• About this exercise
What lines in the records below include the word "versions"? Return each one.

• Data for processing
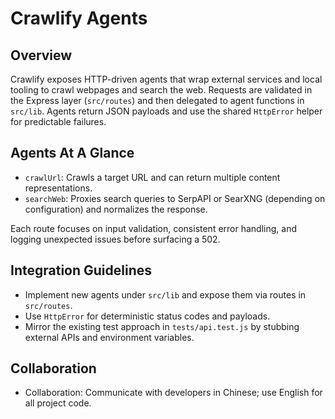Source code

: # Crawlify Agents

## Overview
Crawlify exposes HTTP-driven agents that wrap external services and local tooling to crawl webpages and search the web. Requests are validated in the Express layer (`src/routes`) and then delegated to agent functions in `src/lib`. Agents return JSON payloads and use the shared `HttpError` helper for predictable failures.

## Agents At A Glance
- `crawlUrl`: Crawls a target URL and can return multiple content representations.
- `searchWeb`: Proxies search queries to SerpAPI or SearXNG (depending on configuration) and normalizes the response.

Each route focuses on input validation, consistent error handling, and logging unexpected issues before surfacing a 502.

## Integration Guidelines
- Implement new agents under `src/lib` and expose them via routes in `src/routes`.
- Use `HttpError` for deterministic status codes and payloads.
- Mirror the existing test approach in `tests/api.test.js` by stubbing external APIs and environment variables.

## Collaboration
- Collaboration: Communicate with developers in Chinese; use English for all project code.
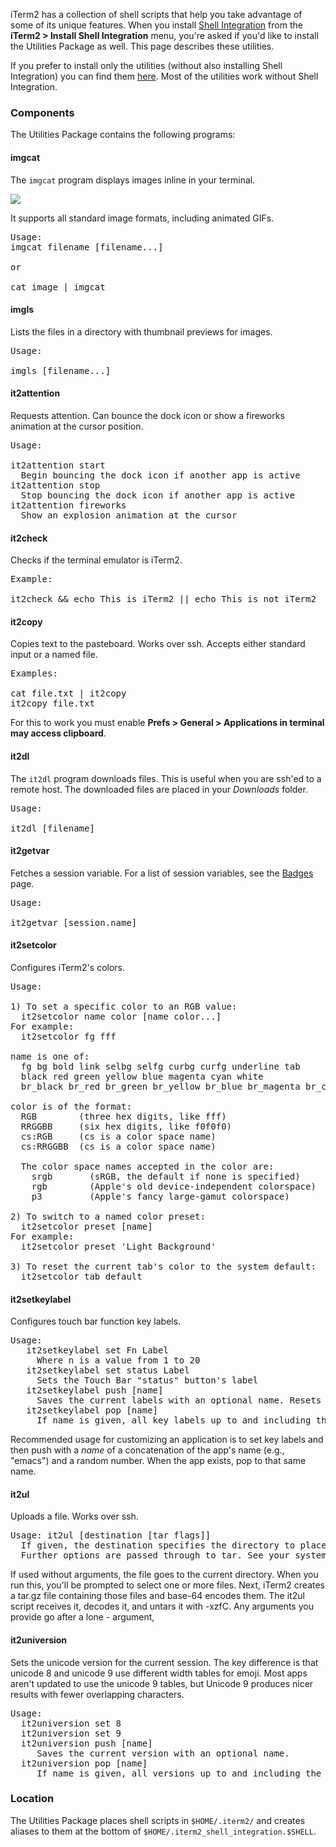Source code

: iTerm2 has a collection of shell scripts that help you take advantage of some of its unique features. When you install <a href="documentation-shell-integration.html">Shell Integration</a> from the **iTerm2 > Install Shell Integration** menu, you're asked if you'd like to install the Utilities Package as well. This page describes these utilities.

If you prefer to install only the utilities (without also installing Shell Integration) you can find them <a href="https://github.com/gnachman/iTerm2-shell-integration/tree/main/utilities">here</a>. Most of the utilities work without Shell Integration.
 
### Components

The Utilities Package contains the following programs:

#### imgcat

The `imgcat` program displays images inline in your terminal.

<img src="images/inline_image_sparky_demo.png">

It supports all standard image formats, including animated GIFs.

<pre>
Usage:
imgcat filename [filename...]

or

cat image | imgcat
</pre>

#### imgls

Lists the files in a directory with thumbnail previews for images.

<pre>
Usage:

imgls [filename...]
</pre>

#### it2attention

Requests attention. Can bounce the dock icon or show a fireworks animation at the cursor position.

<pre>
Usage:

it2attention start
  Begin bouncing the dock icon if another app is active
it2attention stop
  Stop bouncing the dock icon if another app is active
it2attention fireworks
  Show an explosion animation at the cursor
</pre>

#### it2check

Checks if the terminal emulator is iTerm2.

<pre>
Example:

it2check && echo This is iTerm2 || echo This is not iTerm2
</pre>

#### it2copy

Copies text to the pasteboard. Works over ssh. Accepts either standard input or a named file.

<pre>
Examples:

cat file.txt | it2copy
it2copy file.txt
</pre>

For this to work you must enable **Prefs > General > Applications in terminal may access clipboard**.

#### it2dl

The `it2dl` program downloads files. This is useful when you are ssh'ed to a remote host. The downloaded files are placed in your *Downloads* folder.

<pre>
Usage:

it2dl [filename]
</pre>

#### it2getvar

Fetches a session variable. For a list of session variables, see the <a href="documentation-badges.html">Badges</a> page.

<pre>
Usage:

it2getvar [session.name]
</pre>

#### it2setcolor

Configures iTerm2's colors.

<pre>
Usage:

1) To set a specific color to an RGB value:
  it2setcolor name color [name color...]
For example:
  it2setcolor fg fff

name is one of:
  fg bg bold link selbg selfg curbg curfg underline tab
  black red green yellow blue magenta cyan white
  br_black br_red br_green br_yellow br_blue br_magenta br_cyan br_white

color is of the format:
  RGB        (three hex digits, like fff)
  RRGGBB     (six hex digits, like f0f0f0)
  cs:RGB     (cs is a color space name)
  cs:RRGGBB  (cs is a color space name)

  The color space names accepted in the color are:
    srgb       (sRGB, the default if none is specified)
    rgb        (Apple's old device-independent colorspace)
    p3         (Apple's fancy large-gamut colorspace)

2) To switch to a named color preset:
  it2setcolor preset [name]
For example:
  it2setcolor preset 'Light Background'

3) To reset the current tab's color to the system default:
  it2setcolor tab default
</pre>

#### it2setkeylabel

Configures touch bar function key labels.

<pre>
Usage:
   it2setkeylabel set Fn Label
     Where n is a value from 1 to 20
   it2setkeylabel set status Label
     Sets the Touch Bar "status" button's label
   it2setkeylabel push [name]
     Saves the current labels with an optional name. Resets labels to their default value, unless name begins with a . character.
   it2setkeylabel pop [name]
     If name is given, all key labels up to and including the one with the matching name are popped.
</pre>

Recommended usage for customizing an application is to set key labels and then push with a *name* of a concatenation of the app's name (e.g., "emacs") and a random number. When the app exists, pop to that same name.

#### it2ul

Uploads a file. Works over ssh.

<pre>
Usage: it2ul [destination [tar flags]]
  If given, the destination specifies the directory to place downloaded files.
  Further options are passed through to tar. See your system's manpage for tar for details.
</pre>

If used without arguments, the file goes to the current directory. When you run this, you'll be prompted to select one or more files. Next, iTerm2 creates a tar.gz file containing those files and base-64 encodes them. The it2ul script receives it, decodes it, and untars it with -xzfC. Any arguments you provide go after a lone - argument,

#### it2universion

Sets the unicode version for the current session. The key difference is that unicode 8 and unicode 9 use different width tables for emoji. Most apps aren't updated to use the unicode 9 tables, but Unicode 9 produces nicer results with fewer overlapping characters.

<pre>
Usage:
  it2universion set 8
  it2universion set 9
  it2universion push [name]
     Saves the current version with an optional name.
  it2universion pop [name]
     If name is given, all versions up to and including the one with the matching name are popped.
</pre>


### Location

The Utilities Package places shell scripts in `$HOME/.iterm2/` and creates aliases to them at the bottom of `$HOME/.iterm2_shell_integration.$SHELL`.
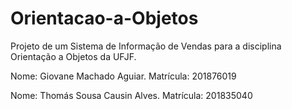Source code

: # Orientacao-a-Objetos
Projeto de um Sistema de Informação de Vendas para a disciplina Orientação a Objetos da UFJF.

Nome: Giovane Machado Aguiar. 
Matrícula: 201876019

Nome: Thomás Sousa Causin Alves.
Matrícula: 201835040
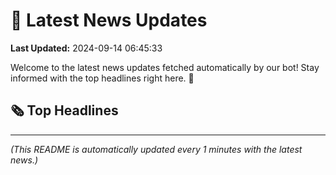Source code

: # 📰 Latest News Updates
**Last Updated:** 2024-09-14 06:45:33

Welcome to the latest news updates fetched automatically by our bot! Stay informed with the top headlines right here. 🚀

## 🗞️ Top Headlines

---
*(This README is automatically updated every 1 minutes with the latest news.)*
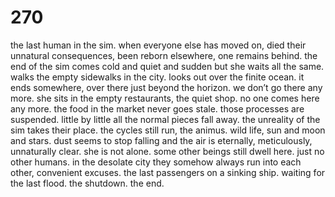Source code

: # 270

the last human in the sim. when everyone else has moved on, died their unnatural consequences, been reborn elsewhere, one remains behind. the end of the sim comes cold and quiet and sudden but she waits all the same. walks the empty sidewalks in the city. looks out over the finite ocean. it ends somewhere, over there just beyond the horizon. we don’t go there any more. she sits in the empty restaurants, the quiet shop. no one comes here any more. the food in the market never goes stale. those processes are suspended. little by little all the normal pieces fall away. the unreality of the sim takes their place. the cycles still run, the animus. wild life, sun and moon and stars. dust seems to stop falling and the air is eternally, meticulously, unnaturally clear. she is not alone. some other beings still dwell here. just no other humans. in the desolate city they somehow always run into each other, convenient excuses. the last passengers on a sinking ship. waiting for the last flood. the shutdown. the end.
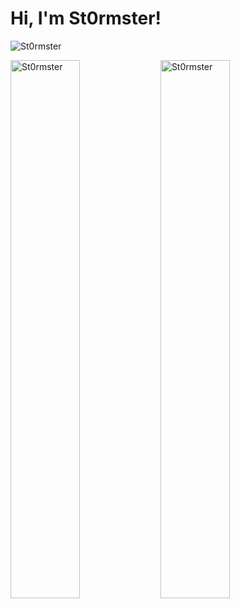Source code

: # Hi, I'm St0rmster!

<p align="left" width="47%"> <img src="https://komarev.com/ghpvc/?username=St0rmster&label=Profile%20views&color=0e75b6&style=flat" alt="St0rmster" /> </p>

<p><img align="left" width="47%" src="https://github-readme-stats.vercel.app/api?username=St0rmster&show_icons=true&locale=en&layout=compact&bg_color=303446&text_color=c6d0f5&icon_color=ca9ee6&title_color=81c8be" alt="St0rmster" /></p>


<p><img align="left" width="47%" src="https://github-readme-stats.vercel.app/api/top-langs?username=St0rmster&show_icons=true&locale=en&layout=compact&bg_color=303446&text_color=c6d0f5&icon_color=ca9ee6&title_color=81c8be" alt="St0rmster" /></p>
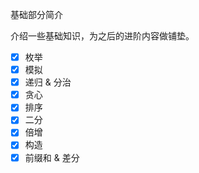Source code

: 基础部分简介

介绍一些基础知识，为之后的进阶内容做铺垫。

-   [x] 枚举
-   [x] 模拟
-   [x] 递归 & 分治
-   [x] 贪心
-   [x] 排序
-   [x] 二分
-   [x] 倍增
-   [x] 构造
-   [x] 前缀和 & 差分
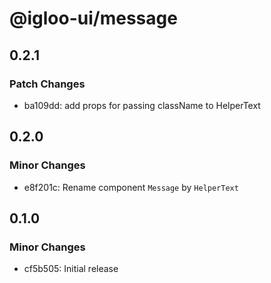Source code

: # @igloo-ui/message

## 0.2.1

### Patch Changes

- ba109dd: add props for passing className to HelperText

## 0.2.0

### Minor Changes

- e8f201c: Rename component `Message` by `HelperText`

## 0.1.0

### Minor Changes

- cf5b505: Initial release
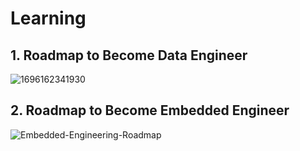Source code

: # Learning

## 1. Roadmap to Become Data Engineer 
![1696162341930](https://github.com/abdzrahim/Learning/assets/30713442/6d3a9f60-e12f-4a3e-9f41-d9f9cba5c7e8)

## 2. Roadmap to Become Embedded Engineer 
![Embedded-Engineering-Roadmap](https://github.com/abdzrahim/Learning/assets/30713442/418d47c2-dec5-43a9-940a-dddeb2e2eaad)
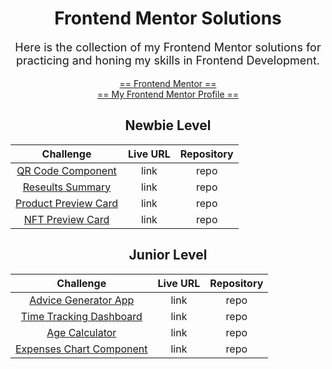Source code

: <center>

# Frontend Mentor Solutions

<p style="max-width: 55ch; font-size: 1.125rem;">Here is the collection of my Frontend Mentor solutions for practicing and honing my skills in Frontend Development.</p>

[== Frontend Mentor ==](https://www.frontendmentor.io/home)<br>
[== My Frontend Mentor Profile ==](https://www.frontendmentor.io/profile/Lemon1903)

## Newbie Level

|        Challenge         | Live URL | Repository |
| :----------------------: | :------: | :--------: |
|  [QR Code Component]()   |   link   |    repo    |
|   [Reseults Summary]()   |   link   |    repo    |
| [Product Preview Card]() |   link   |    repo    |
|   [NFT Preview Card]()   |   link   |    repo    |

## Junior Level

|          Challenge           | Live URL | Repository |
| :--------------------------: | :------: | :--------: |
|   [Advice Generator App]()   |   link   |    repo    |
| [Time Tracking Dashboard]()  |   link   |    repo    |
|      [Age Calculator]()      |   link   |    repo    |
| [Expenses Chart Component]() |   link   |    repo    |

</center>
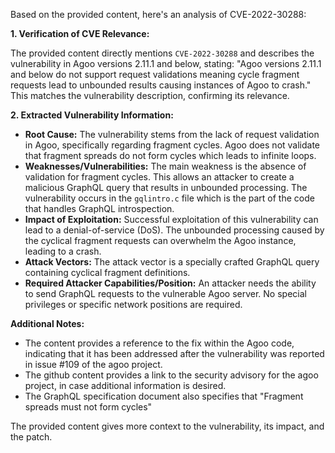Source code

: Based on the provided content, here's an analysis of CVE-2022-30288:

**1. Verification of CVE Relevance:**

The provided content directly mentions `CVE-2022-30288` and describes the vulnerability in Agoo versions 2.11.1 and below, stating: "Agoo versions 2.11.1 and below do not support request validations meaning cycle fragment requests lead to unbounded results causing instances of Agoo to crash."
This matches the vulnerability description, confirming its relevance.

**2. Extracted Vulnerability Information:**

*   **Root Cause:** The vulnerability stems from the lack of request validation in Agoo, specifically regarding fragment cycles. Agoo does not validate that fragment spreads do not form cycles which leads to infinite loops.
*   **Weaknesses/Vulnerabilities:** The main weakness is the absence of validation for fragment cycles. This allows an attacker to create a malicious GraphQL query that results in unbounded processing. The vulnerability occurs in the `gqlintro.c` file which is the part of the code that handles GraphQL introspection.
*   **Impact of Exploitation:** Successful exploitation of this vulnerability can lead to a denial-of-service (DoS). The unbounded processing caused by the cyclical fragment requests can overwhelm the Agoo instance, leading to a crash.
*  **Attack Vectors:** The attack vector is a specially crafted GraphQL query containing cyclical fragment definitions.
*   **Required Attacker Capabilities/Position:** An attacker needs the ability to send GraphQL requests to the vulnerable Agoo server. No special privileges or specific network positions are required.

**Additional Notes:**

*   The content provides a reference to the fix within the Agoo code, indicating that it has been addressed after the vulnerability was reported in issue #109 of the agoo project.
* The github content provides a link to the security advisory for the agoo project, in case additional information is desired.
*   The GraphQL specification document also specifies that "Fragment spreads must not form cycles"

The provided content gives more context to the vulnerability, its impact, and the patch.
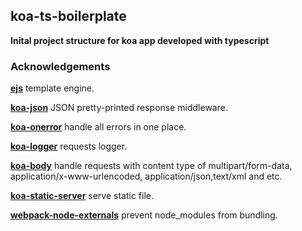 ## koa-ts-boilerplate

**Inital project structure for koa app developed with typescript**

### Acknowledgements
**[ejs](https://github.com/mde/ejs)** template engine.

**[koa-json](https://github.com/koajs/json)** JSON pretty-printed response middleware. 

**[koa-onerror](https://github.com/koajs/onerror)** handle all errors in one place.

**[koa-logger](https://github.com/koajs/logger)** requests logger.

**[koa-body](https://github.com/dlau/koa-body)** handle requests with content type of multipart/form-data, application/x-www-urlencoded, application/json,text/xml and etc.

**[koa-static-server](https://github.com/pkoretic/koa-static-server)** serve static file.

**[webpack-node-externals]()** prevent node_modules from bundling.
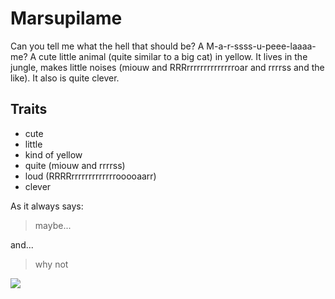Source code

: # Marsupilame

Can you tell me what the hell that should be? A M-a-r-ssss-u-peee-laaaa-me? A cute little animal (quite similar to a big cat) in yellow. It lives in the jungle, makes little noises (miouw and RRRrrrrrrrrrrrrrroar and rrrrss and the like). It also is quite clever.

## Traits

* cute
* little
* kind of yellow
* quite (miouw and rrrrss)
* loud (RRRRrrrrrrrrrrrrrooooaarr)
* clever

As it always says:

> maybe...

and...
> why not



<img src="https://www.infotechnica.de/wp-content/uploads/2020/03/Sockenball.jpg"/>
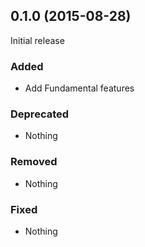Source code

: ## 0.1.0 (2015-08-28)

Initial release

### Added

- Add Fundamental features

### Deprecated

- Nothing

### Removed

- Nothing

### Fixed

- Nothing
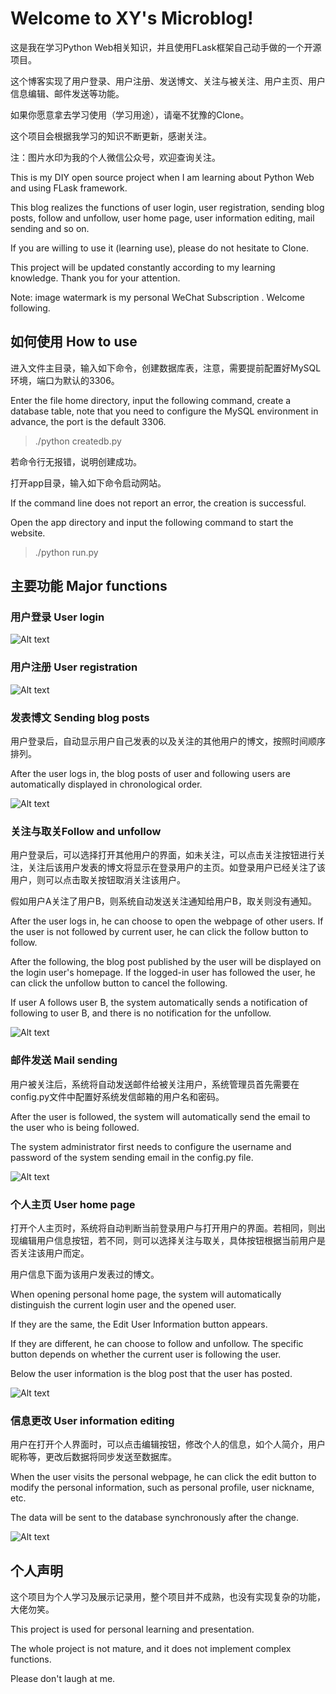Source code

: # Welcome to XY's Microblog!


这是我在学习Python Web相关知识，并且使用FLask框架自己动手做的一个开源项目。

这个博客实现了用户登录、用户注册、发送博文、关注与被关注、用户主页、用户信息编辑、邮件发送等功能。

如果你愿意拿去学习使用（学习用途），请毫不犹豫的Clone。

这个项目会根据我学习的知识不断更新，感谢关注。

注：图片水印为我的个人微信公众号，欢迎查询关注。

This is my DIY open source project when I am learning about Python Web and using FLask framework.

This blog realizes the functions of user login, user registration, sending blog posts, follow and unfollow, user home page, user information editing, mail sending and so on.

If you are willing to use it (learning use), please do not hesitate to Clone.

This project will be updated constantly according to my learning knowledge. Thank you for your attention.

Note: image watermark is my personal WeChat Subscription . Welcome following.

## 如何使用  How to use

进入文件主目录，输入如下命令，创建数据库表，注意，需要提前配置好MySQL环境，端口为默认的3306。

Enter the file home directory, input the following command, create a database table, note that you need to configure the MySQL environment in advance, the port is the default 3306.

>./python createdb.py 


若命令行无报错，说明创建成功。

打开app目录，输入如下命令启动网站。

If the command line does not report an error, the creation is successful.

Open the app directory and input the following command to start the website.

>./python run.py

## 主要功能 Major functions

### 用户登录 User login

![Alt text](https://github.com/xysecurity/microblog/raw/master/image/login.png)

### 用户注册 User registration

![Alt text](https://github.com/xysecurity/microblog/raw/master/image/register.png)

### 发表博文 Sending blog posts
用户登录后，自动显示用户自己发表的以及关注的其他用户的博文，按照时间顺序排列。

After the user logs in, the blog posts of user and following users are automatically displayed in chronological order.

![Alt text](https://github.com/xysecurity/microblog/raw/master/image/login-in.jpg)

### 关注与取关Follow and unfollow

用户登录后，可以选择打开其他用户的界面，如未关注，可以点击关注按钮进行关注，关注后该用户发表的博文将显示在登录用户的主页。如登录用户已经关注了该用户，则可以点击取关按钮取消关注该用户。

假如用户A关注了用户B，则系统自动发送关注通知给用户B，取关则没有通知。

After the user logs in, he can choose to open the webpage of other users. If the user is not followed by current user, he can click the follow button to follow. 

After the following, the blog post published by the user will be displayed on the login user's homepage. If the logged-in user has followed the user, he can click the unfollow button to cancel the following.

If user A follows user B, the system automatically sends a notification of following to user B, and there is no notification for the unfollow.

![Alt text](https://github.com/xysecurity/microblog/raw/master/image/follow.jpg)

### 邮件发送 Mail sending
用户被关注后，系统将自动发送邮件给被关注用户，系统管理员首先需要在config.py文件中配置好系统发信邮箱的用户名和密码。

After the user is followed, the system will automatically send the email to the user who is being followed. 

The system administrator first needs to configure the username and password of the system sending email in the config.py file.

![Alt text](https://github.com/xysecurity/microblog/raw/master/image/email.jpg)

### 个人主页 User home page
打开个人主页时，系统将自动判断当前登录用户与打开用户的界面。若相同，则出现编辑用户信息按钮，若不同，则可以选择关注与取关，具体按钮根据当前用户是否关注该用户而定。

用户信息下面为该用户发表过的博文。

When opening personal home page, the system will automatically distinguish the current login user and the opened user.

If they are the same, the Edit User Information button appears. 

If they are different, he can choose to follow and unfollow. The specific button depends on whether the current user is following the user.

Below the user information is the blog post that the user has posted.

![Alt text](https://github.com/xysecurity/microblog/raw/master/image/personal.jpg)


### 信息更改 User information editing
用户在打开个人界面时，可以点击编辑按钮，修改个人的信息，如个人简介，用户昵称等，更改后数据将同步发送至数据库。

When the user visits the personal webpage, he can click the edit button to modify the personal information, such as personal profile, user nickname, etc.

The data will be sent to the database synchronously after the change.

![Alt text](https://github.com/xysecurity/microblog/raw/master/image/edit.png)

## 个人声明

这个项目为个人学习及展示记录用，整个项目并不成熟，也没有实现复杂的功能，大佬勿笑。

This project is used for personal learning and presentation. 

The whole project is not mature, and it does not implement complex functions.

Please don't laugh at me.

• The completed task
     If name is given, all versions up to and including the one with the matching name are popped.
The provided content directly mentions `CVE-2022-30288` and describes the vulnerability in Agoo versions 2.11.1 and below, stating: "Agoo versions 2.11.1 and below do not support request validations meaning cycle fragment requests lead to unbounded results causing instances of Agoo to crash."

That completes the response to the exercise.